### [Entries provided]
──────

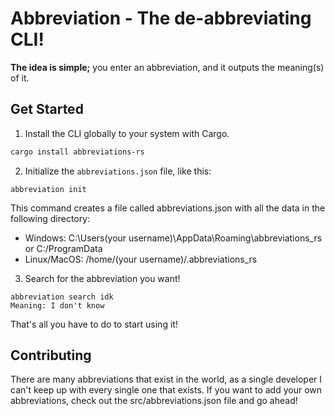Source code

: # Abbreviation - The de-abbreviating CLI!

**The idea is simple;** you enter an abbreviation, and it outputs the meaning(s) of it.

## Get Started

1. Install the CLI globally to your system with Cargo.
```sh
cargo install abbreviations-rs
```
2. Initialize the ``abbreviations.json`` file, like this:
```
abbreviation init
```
This command creates a file called abbreviations.json with all the data in the following directory:
- Windows: C:\Users\(your username)\AppData\Roaming\abbreviations_rs or C:/ProgramData
- Linux/MacOS: /home/(your username)/.abbreviations_rs

3. Search for the abbreviation you want!
```
abbreviation search idk
Meaning: I don't know
```

That's all you have to do to start using it!

## Contributing

There are many abbreviations that exist in the world, as a single developer I can't keep up with every single one that exists. If you want to add your own abbreviations, check out the src/abbreviations.json file and go ahead!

──────

### [Directions for this task]
Each entry above should be restated word for word, though no picture may appear in the copy.

### [Output of the task]
Source code

: # Abbreviation - The de-abbreviating CLI!

**The idea is simple;** you enter an abbreviation, and it outputs the meaning(s) of it.

## Get Started

1. Install the CLI globally to your system with Cargo.
```sh
cargo install abbreviations-rs
```
2. Initialize the ``abbreviations.json`` file, like this:
```
abbreviation init
```
This command creates a file called abbreviations.json with all the data in the following directory:
- Windows: C:\Users\(your username)\AppData\Roaming\abbreviations_rs or C:/ProgramData
- Linux/MacOS: /home/(your username)/.abbreviations_rs

3. Search for the abbreviation you want!
```
abbreviation search idk
Meaning: I don't know
```

That's all you have to do to start using it!

## Contributing

There are many abbreviations that exist in the world, as a single developer I can't keep up with every single one that exists. If you want to add your own abbreviations, check out the src/abbreviations.json file and go ahead!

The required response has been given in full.